Stop moving the goal posts, even if pixel fill rate matters, it just goes to show you TFlops isn't everything when it comes to gaming performance which was your original point. Just admit you don't know, its ok to be wrong about things and learn...
I don't mind admitting something, but there's nothing to learn here. You all just keep saying that this or that doesn't matter, but what does matter? I'm pretty sure that flops, pixel fillrate and texture fillrate do indeed matter at different stages of 3D rendering pipeline. I don't know exactly where, but I'm open to learn that. Sadly, nobody talks about that here.
 
I see. You still haven't noticed maximum theoretical floating point performance
Ducks that got to do with actual FPS performance.

Nothing.

And again dodged my question is a Vega 64 better than a 1080Ti then?!, Cos it's flops say so.
 
I'm talking about graphics card, what inside of it does matter? You say that floating point performance doesn't matter.
It's not totally irrelevant, but Rops, Tmus Raycast units, clock frequency, ACE engine's the cache structure and amount and other special function hardware, and the attached memory frequency and bandwidth all have a part to play in how much FPS, whereas flops uses a few but far from all of those functions.
 
I don't mind admitting something, but there's nothing to learn here.

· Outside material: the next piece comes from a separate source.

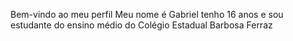 Bem-vindo ao meu perfil
Meu nome é Gabriel tenho 16 anos e sou estudante do ensino médio do Colégio Estadual Barbosa Ferraz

You all just keep saying that this or that doesn't matter, but what does matter? I'm pretty sure that flops, pixel fillrate and texture fillrate do indeed matter at different stages of 3D rendering pipeline. I don't know exactly where, but I'm open to learn that. Sadly, nobody talks about that here.

Look, of course TF matter, but its just a measure of one aspect of performance. Another problem is that you think TF are all equal. They aren't when it comes to actual game performance. That is why you can't compare AMD and Nvidia cards strictly based on TFlop since Maxwell, because Nvidia uses their TF better (more efficiency tricks) than AMD did, and were able to get better game performance even though their their TFlop number isn't equal.

As MrK is pointing out, Vega 64 had more TF than 1080ti, but the 1080ti is far and away the better gaming GPU. Just don't get so hung up on the TFlop numbers, it'll give you a rough idea but there's more to the equation.
 
It's not totally irrelevant, but Rops, Tmus Raycast units, clock frequency, ACE engine's the cache structure and amount and other special function hardware, and the attached memory frequency and bandwidth all have a part to play in how much FPS, whereas flops uses a few but far from all of those functions.
ROPs, TMUs probably influence FLOPs. Ray Tracing Units, don't matter, unless you use them. Clock speed is surely directly related to FLP output. ACE is just AMD's version of SMX, which is CU ( Compute Unit). CU is cores with controlling logic, but without cache, ROPs, TMUs, encoders, decoders and etc. Memory bandwidth is likely heavily related to FLOP output too.


Look, of course TF matter, but its just a measure of one aspect of performance.
It's general performance evaluation. It takes into account clock speed, IPC, core count and likely memory speed. That's pretty much whole card.

Another problem is that you think TF are all equal.
They are are, floating point operation per second isn't a fuzzy metric.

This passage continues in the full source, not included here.